= Work to complete =
Scan the records below. List lines holding "sudo".

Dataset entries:
▽
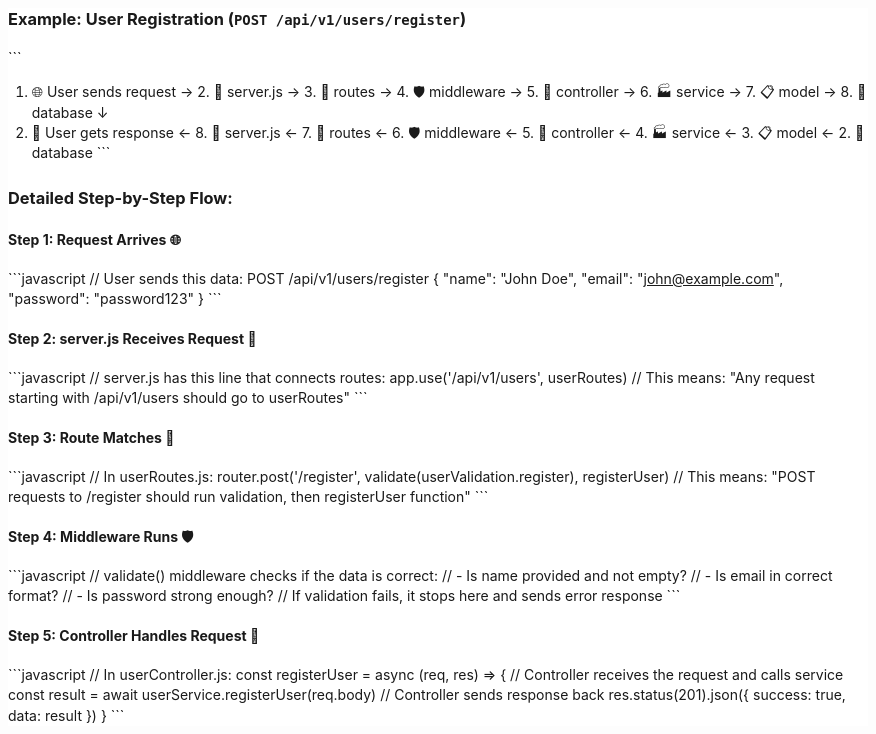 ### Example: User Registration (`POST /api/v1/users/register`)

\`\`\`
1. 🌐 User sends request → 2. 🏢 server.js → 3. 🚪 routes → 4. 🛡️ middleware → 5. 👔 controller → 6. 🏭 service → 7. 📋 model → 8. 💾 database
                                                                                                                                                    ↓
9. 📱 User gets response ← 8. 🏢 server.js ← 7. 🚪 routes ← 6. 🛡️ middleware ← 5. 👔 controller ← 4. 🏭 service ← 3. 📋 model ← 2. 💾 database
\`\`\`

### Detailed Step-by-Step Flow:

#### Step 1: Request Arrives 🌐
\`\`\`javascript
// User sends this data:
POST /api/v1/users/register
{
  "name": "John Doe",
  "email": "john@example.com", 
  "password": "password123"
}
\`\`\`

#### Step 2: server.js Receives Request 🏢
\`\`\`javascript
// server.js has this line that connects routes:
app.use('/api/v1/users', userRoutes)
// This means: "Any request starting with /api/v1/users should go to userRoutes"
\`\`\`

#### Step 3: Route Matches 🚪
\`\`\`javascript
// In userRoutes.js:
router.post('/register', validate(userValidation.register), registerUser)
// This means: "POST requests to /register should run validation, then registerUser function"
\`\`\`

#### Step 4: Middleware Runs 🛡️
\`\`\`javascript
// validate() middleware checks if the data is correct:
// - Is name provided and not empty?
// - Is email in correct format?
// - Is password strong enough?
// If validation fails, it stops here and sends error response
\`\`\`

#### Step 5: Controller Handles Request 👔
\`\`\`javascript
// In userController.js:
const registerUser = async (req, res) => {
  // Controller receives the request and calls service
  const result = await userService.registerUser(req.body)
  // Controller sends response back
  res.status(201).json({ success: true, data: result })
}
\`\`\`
△
▽
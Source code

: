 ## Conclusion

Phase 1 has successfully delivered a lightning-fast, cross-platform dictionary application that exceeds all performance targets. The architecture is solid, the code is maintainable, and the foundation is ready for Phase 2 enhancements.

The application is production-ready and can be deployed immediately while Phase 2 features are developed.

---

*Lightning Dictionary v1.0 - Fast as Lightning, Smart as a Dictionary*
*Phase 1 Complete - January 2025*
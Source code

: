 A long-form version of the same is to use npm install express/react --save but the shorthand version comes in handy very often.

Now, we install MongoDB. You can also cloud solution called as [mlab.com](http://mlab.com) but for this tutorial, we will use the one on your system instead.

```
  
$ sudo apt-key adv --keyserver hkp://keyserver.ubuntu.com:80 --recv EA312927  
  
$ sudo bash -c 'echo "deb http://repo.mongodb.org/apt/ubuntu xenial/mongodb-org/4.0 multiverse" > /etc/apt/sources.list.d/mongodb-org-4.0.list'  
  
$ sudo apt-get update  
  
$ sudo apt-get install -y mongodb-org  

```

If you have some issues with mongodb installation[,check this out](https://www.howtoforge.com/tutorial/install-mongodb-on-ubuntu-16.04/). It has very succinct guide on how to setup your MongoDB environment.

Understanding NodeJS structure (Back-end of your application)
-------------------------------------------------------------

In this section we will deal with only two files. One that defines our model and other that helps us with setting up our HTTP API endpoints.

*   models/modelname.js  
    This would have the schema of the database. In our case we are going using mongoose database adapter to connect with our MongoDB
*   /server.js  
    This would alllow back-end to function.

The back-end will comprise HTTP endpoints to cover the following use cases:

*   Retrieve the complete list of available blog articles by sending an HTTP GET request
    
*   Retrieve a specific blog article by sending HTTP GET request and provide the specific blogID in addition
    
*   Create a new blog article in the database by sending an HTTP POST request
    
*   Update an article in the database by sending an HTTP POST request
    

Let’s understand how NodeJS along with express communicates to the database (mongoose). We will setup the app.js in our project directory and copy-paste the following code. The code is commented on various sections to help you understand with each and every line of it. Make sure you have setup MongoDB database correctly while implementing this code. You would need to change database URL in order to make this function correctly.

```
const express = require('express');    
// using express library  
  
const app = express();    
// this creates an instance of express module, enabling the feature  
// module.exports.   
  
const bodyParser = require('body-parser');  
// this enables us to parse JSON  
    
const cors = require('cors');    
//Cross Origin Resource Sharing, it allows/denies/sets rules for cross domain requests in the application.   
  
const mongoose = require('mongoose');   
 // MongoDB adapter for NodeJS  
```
△
▽
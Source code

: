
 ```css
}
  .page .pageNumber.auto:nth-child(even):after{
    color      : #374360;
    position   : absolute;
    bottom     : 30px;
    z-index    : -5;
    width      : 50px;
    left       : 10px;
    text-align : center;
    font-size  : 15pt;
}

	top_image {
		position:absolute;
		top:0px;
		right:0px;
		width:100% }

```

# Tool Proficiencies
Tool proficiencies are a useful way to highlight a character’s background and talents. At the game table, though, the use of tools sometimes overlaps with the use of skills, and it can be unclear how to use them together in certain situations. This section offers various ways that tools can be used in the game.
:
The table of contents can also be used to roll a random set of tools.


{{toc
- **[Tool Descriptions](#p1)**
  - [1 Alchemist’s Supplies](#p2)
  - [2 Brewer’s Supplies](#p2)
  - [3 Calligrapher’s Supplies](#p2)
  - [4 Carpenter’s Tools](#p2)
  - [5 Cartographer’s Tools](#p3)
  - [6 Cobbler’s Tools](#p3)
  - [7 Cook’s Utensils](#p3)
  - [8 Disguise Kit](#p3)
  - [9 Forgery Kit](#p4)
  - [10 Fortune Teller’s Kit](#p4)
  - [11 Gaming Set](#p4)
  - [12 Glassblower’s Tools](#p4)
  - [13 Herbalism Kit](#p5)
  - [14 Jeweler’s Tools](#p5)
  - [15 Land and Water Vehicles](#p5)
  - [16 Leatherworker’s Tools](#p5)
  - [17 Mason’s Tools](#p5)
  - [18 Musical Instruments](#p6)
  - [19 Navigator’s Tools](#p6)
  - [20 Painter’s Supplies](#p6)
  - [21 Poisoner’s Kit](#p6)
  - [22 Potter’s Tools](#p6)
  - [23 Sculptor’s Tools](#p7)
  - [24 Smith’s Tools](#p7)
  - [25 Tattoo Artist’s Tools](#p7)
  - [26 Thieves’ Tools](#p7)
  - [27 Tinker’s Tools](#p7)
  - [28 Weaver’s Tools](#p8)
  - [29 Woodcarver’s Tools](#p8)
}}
△
= Exercise response =
$ sudo apt-key adv --keyserver hkp://keyserver.ubuntu.com:80 --recv EA312927  
$ sudo bash -c 'echo "deb http://repo.mongodb.org/apt/ubuntu xenial/mongodb-org/4.0 multiverse" > /etc/apt/sources.list.d/mongodb-org-4.0.list'  
$ sudo apt-get update  
$ sudo apt-get install -y mongodb-org  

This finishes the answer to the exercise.